### [Required action]
Write out, from the entries below, exactly the lines that run between the lines holding "Soit maintenant le" and "On obtient $x = \frac34$ et $y = \frac58$.", inclusive, and stop there.

[Dataset entries]

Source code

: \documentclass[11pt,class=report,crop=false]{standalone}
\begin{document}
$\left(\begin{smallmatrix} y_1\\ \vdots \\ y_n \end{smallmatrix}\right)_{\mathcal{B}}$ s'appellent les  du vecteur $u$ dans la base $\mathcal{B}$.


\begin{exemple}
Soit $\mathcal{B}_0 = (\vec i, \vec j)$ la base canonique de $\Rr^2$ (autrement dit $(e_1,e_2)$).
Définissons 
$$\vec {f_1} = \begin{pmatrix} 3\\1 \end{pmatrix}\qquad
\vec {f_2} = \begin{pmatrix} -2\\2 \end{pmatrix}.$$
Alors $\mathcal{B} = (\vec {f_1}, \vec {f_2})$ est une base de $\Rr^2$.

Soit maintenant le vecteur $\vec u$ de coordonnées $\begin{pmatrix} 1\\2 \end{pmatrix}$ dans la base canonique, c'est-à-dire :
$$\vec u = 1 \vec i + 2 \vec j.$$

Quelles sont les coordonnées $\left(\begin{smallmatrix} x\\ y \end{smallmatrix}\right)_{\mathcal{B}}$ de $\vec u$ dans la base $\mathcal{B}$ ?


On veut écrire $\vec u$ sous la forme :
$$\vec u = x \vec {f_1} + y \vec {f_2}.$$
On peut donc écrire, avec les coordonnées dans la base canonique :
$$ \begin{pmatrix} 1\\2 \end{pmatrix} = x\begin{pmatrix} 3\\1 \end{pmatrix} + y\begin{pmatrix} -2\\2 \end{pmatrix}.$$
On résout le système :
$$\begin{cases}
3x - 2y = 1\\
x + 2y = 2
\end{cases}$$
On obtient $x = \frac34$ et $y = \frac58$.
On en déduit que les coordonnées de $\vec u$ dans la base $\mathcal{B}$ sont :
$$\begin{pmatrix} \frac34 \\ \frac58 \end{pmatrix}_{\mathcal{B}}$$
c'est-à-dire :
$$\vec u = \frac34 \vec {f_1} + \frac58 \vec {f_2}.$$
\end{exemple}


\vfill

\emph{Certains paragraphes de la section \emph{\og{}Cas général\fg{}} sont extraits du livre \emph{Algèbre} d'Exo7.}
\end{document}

### [Answer for the task]
Soit maintenant le vecteur $\vec u$ de coordonnées $\begin{pmatrix} 1\\2 \end{pmatrix}$ dans la base canonique, c'est-à-dire :
$$\vec u = 1 \vec i + 2 \vec j.$$

Quelles sont les coordonnées $\left(\begin{smallmatrix} x\\ y \end{smallmatrix}\right)_{\mathcal{B}}$ de $\vec u$ dans la base $\mathcal{B}$ ?


On veut écrire $\vec u$ sous la forme :
$$\vec u = x \vec {f_1} + y \vec {f_2}.$$
On peut donc écrire, avec les coordonnées dans la base canonique :
$$ \begin{pmatrix} 1\\2 \end{pmatrix} = x\begin{pmatrix} 3\\1 \end{pmatrix} + y\begin{pmatrix} -2\\2 \end{pmatrix}.$$
On résout le système :
$$\begin{cases}
3x - 2y = 1\\
x + 2y = 2
\end{cases}$$
On obtient $x = \frac34$ et $y = \frac58$.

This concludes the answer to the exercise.